Third, the stars exist not because of some cliquish preference for one another, but because of the preference of hundreds of others pointing to them. Their popularity is a result of the kind of distributed approval it would be hard to fake.

The algorithms are designed to fake a kind of preference, or to distort those preferences, because of the desperation of the company to move higher on the power law curve.

The point is, Shirky pointed to a natural process, and advertising money provided a powerful incentive to hack that natural process and try to distort it for the benefit of the company.

A good engineer can write utility functions or novelty functions. The novelty functions can use a variety of search strategies to turn up new material that might be of interest to a viewer, whereas if a company simply wants to maximize engagement, then it should prefer utility functions that surfaces material know to trigger engagement. Hopefully my point is clear: the arrival of advertising on the Web gave companies an incentive to favor utility functions over novelty functions. Whereas Geocities, circa 1996, encouraged horizontal exploration, YouTube nowadays favors an algorithm that steers people reliably to the most extreme or outrageous or inflammatory material on any subject.

I personally often check the articles on Hacker News. It has no advertising. Perhaps that is why it functions as a good discovery service? But even there, it was more useful a few years ago, when there was less money associated with the site.

The long tail of the Web remains one of the world’s great resources, but there is currently no business model for encouraging it’s exploration. We can imagine such business models, perhaps variations on Mechanical Turk, with people working for content instead of money. But no one’s built such a company yet.

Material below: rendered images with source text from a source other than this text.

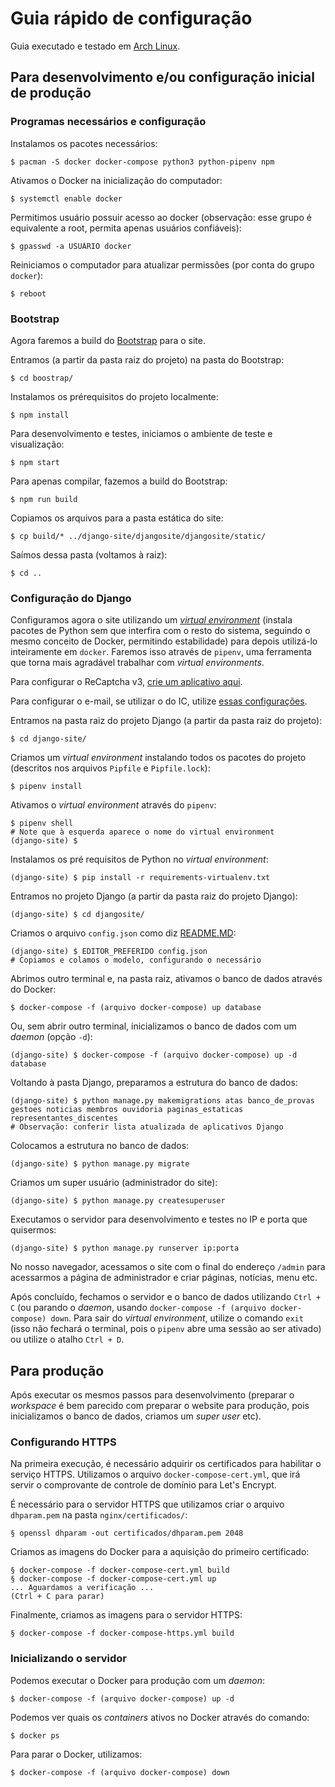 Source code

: # Guia rápido de configuração

Guia executado e testado em [Arch Linux](https://wiki.archlinux.org/index.php/Arch_Linux).

## Para desenvolvimento e/ou configuração inicial de produção

### Programas necessários e configuração

Instalamos os pacotes necessários:
```
$ pacman -S docker docker-compose python3 python-pipenv npm
```

Ativamos o Docker na inicialização do computador:
```
$ systemctl enable docker
```

Permitimos usuário possuir acesso ao docker (observação: esse grupo é
equivalente a root, permita apenas usuários confiáveis):
```
$ gpasswd -a USUÁRIO docker
```

Reiniciamos o computador para atualizar permissões (por conta do grupo `docker`):
```
$ reboot
```

### Bootstrap

Agora faremos a build do [Bootstrap](https://getbootstrap.com/) para o site.

Entramos (a partir da pasta raiz do projeto) na pasta do Bootstrap:
```
$ cd boostrap/
```

Instalamos os prérequisitos do projeto localmente:
```
$ npm install
```

Para desenvolvimento e testes, iniciamos o ambiente de teste e visualização:
```
$ npm start
```

Para apenas compilar, fazemos a build do Bootstrap:
```
$ npm run build
```

Copiamos os arquivos para a pasta estática do site:
```
$ cp build/* ../django-site/djangosite/djangosite/static/
```

Saímos dessa pasta (voltamos à raiz):
```
$ cd ..
```

### Configuração do Django

Configuramos agora o site utilizando um [_virtual
environment_](https://docs.python.org/3/tutorial/venv.html) (instala pacotes de
Python sem que interfira com o resto do sistema, seguindo o mesmo conceito de
Docker, permitindo estabilidade) para depois utilizá-lo inteiramente em
`docker`. Faremos isso através de `pipenv`, uma ferramenta que torna mais
agradável trabalhar com _virtual environments_.

Para configurar o ReCaptcha v3, [crie um aplicativo
aqui](https://www.google.com/recaptcha/admin).

Para configurar o e-mail, se utilizar o do IC, utilize [essas
configurações](https://suporte.ic.unicamp.br/alunos/email).

Entramos na pasta raiz do projeto Django (a partir da pasta raiz do projeto):
```
$ cd django-site/
```

Criamos um _virtual environment_ instalando todos os pacotes do projeto
(descritos nos arquivos `Pipfile` e `Pipfile.lock`):
```
$ pipenv install
```

Ativamos o _virtual environment_ através do `pipenv`:
```
$ pipenv shell
# Note que à esquerda aparece o nome do virtual environment
(django-site) $
```

Instalamos os pré requisitos de Python no _virtual environment_:
```
(django-site) $ pip install -r requirements-virtualenv.txt
```

Entramos no projeto Django (a partir da pasta raiz do projeto Django):
```
(django-site) $ cd djangosite/
```

Criamos o arquivo `config.json` como diz [README.MD](README.MD):
```
(django-site) $ EDITOR_PREFERIDO config.json
# Copiamos e colamos o modelo, configurando o necessário
```

Abrimos outro terminal e, na pasta raiz, ativamos o banco de dados através do
Docker:
```
$ docker-compose -f (arquivo docker-compose) up database
```
Ou, sem abrir outro terminal, inicializamos o banco de dados com um _daemon_
(opção `-d`):
```
(django-site) $ docker-compose -f (arquivo docker-compose) up -d database
```

Voltando à pasta Django, preparamos a estrutura do banco de dados:
```
(django-site) $ python manage.py makemigrations atas banco_de_provas gestoes noticias membros ouvidoria paginas_estaticas representantes_discentes
# Observação: conferir lista atualizada de aplicativos Django
```

Colocamos a estrutura no banco de dados:
```
(django-site) $ python manage.py migrate
```

Criamos um super usuário (administrador do site):
```
(django-site) $ python manage.py createsuperuser
```

Executamos o servidor para desenvolvimento e testes no IP e porta que quisermos:
```
(django-site) $ python manage.py runserver ip:porta
```

No nosso navegador, acessamos o site com o final do endereço `/admin` para
acessarmos a página de administrador e criar páginas, notícias, menu etc.

Após concluído, fechamos o servidor e o banco de dados utilizando `Ctrl + C` (ou
parando o _daemon_, usando  `docker-compose -f (arquivo docker-compose) down`.
Para sair do _virtual environment_, utilize o comando `exit` (isso não fechará o
terminal, pois o `pipenv` abre uma sessão ao ser ativado) ou utilize o atalho
`Ctrl + D`.


## Para produção

Após executar os mesmos passos para desenvolvimento (preparar o _workspace_ é
bem parecido com preparar o website para produção, pois inicializamos o banco de
dados, criamos um _super user_ etc).

### Configurando HTTPS

Na primeira execução, é necessário adquirir os certificados para habilitar o
serviço HTTPS. Utilizamos o arquivo `docker-compose-cert.yml`, que irá servir o
comprovante de controle de domínio para Let's Encrypt.

É necessário para o servidor HTTPS que utilizamos criar o arquivo `dhparam.pem`
na pasta `nginx/certificados/`:
```
§ openssl dhparam -out certificados/dhparam.pem 2048
```

Criamos as imagens do Docker para a aquisição do primeiro certificado:
```
§ docker-compose -f docker-compose-cert.yml build
§ docker-compose -f docker-compose-cert.yml up
... Aguardamos a verificação ...
(Ctrl + C para parar)
```

Finalmente, criamos as imagens para o servidor HTTPS:
```
§ docker-compose -f docker-compose-https.yml build
```

### Inicializando o servidor

Podemos executar o Docker para produção com um _daemon_:
```
$ docker-compose -f (arquivo docker-compose) up -d
```

Podemos ver quais os _containers_ ativos no Docker através do comando:
```
$ docker ps
```

Para parar o Docker, utilizamos:
```
$ docker-compose -f (arquivo docker-compose) down
```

A final point, Clay Shirky seems to have underestimated how unstable the middle zone is, when a writer writes an essay for a moderate sized audience, and can participate in any follow-on conversations. That’s gone. A post goes viral, or it doesn’t, if it does then the resulting audience is too large to talk to, and if it doesn’t then there is often no one to talk to.

Meanwhile, the long tail of weblogs with few readers will become conversational. In a world where most bloggers get below average traffic, audience size can’t be the only metric for success. LiveJournal had this figured out years ago, by assuming that people would be writing for their friends, rather than some impersonal audience. Publishing an essay and having 3 random people read it is a recipe for disappointment, but publishing an account of your Saturday night and having your 3 closest friends read it feels like a conversation, especially if they follow up with their own accounts. LiveJournal has an edge on most other blogging platforms because it can keep far better track of friend and group relationships, but the rise of general blog tools like Trackback may enable this conversational mode for most blogs.

In between blogs-as-mainstream-media and blogs-as-dinner-conversation will be Blogging Classic, blogs published by one or a few people, for a moderately-sized audience, with whom the authors have a relatively engaged relationship. Because of the continuing growth of the weblog world, more blogs in the future will follow this pattern than today. However, these blogs will be in the minority for both traffic (dwarfed by the mainstream media blogs) and overall number of blogs (outnumbered by the conversational blogs.)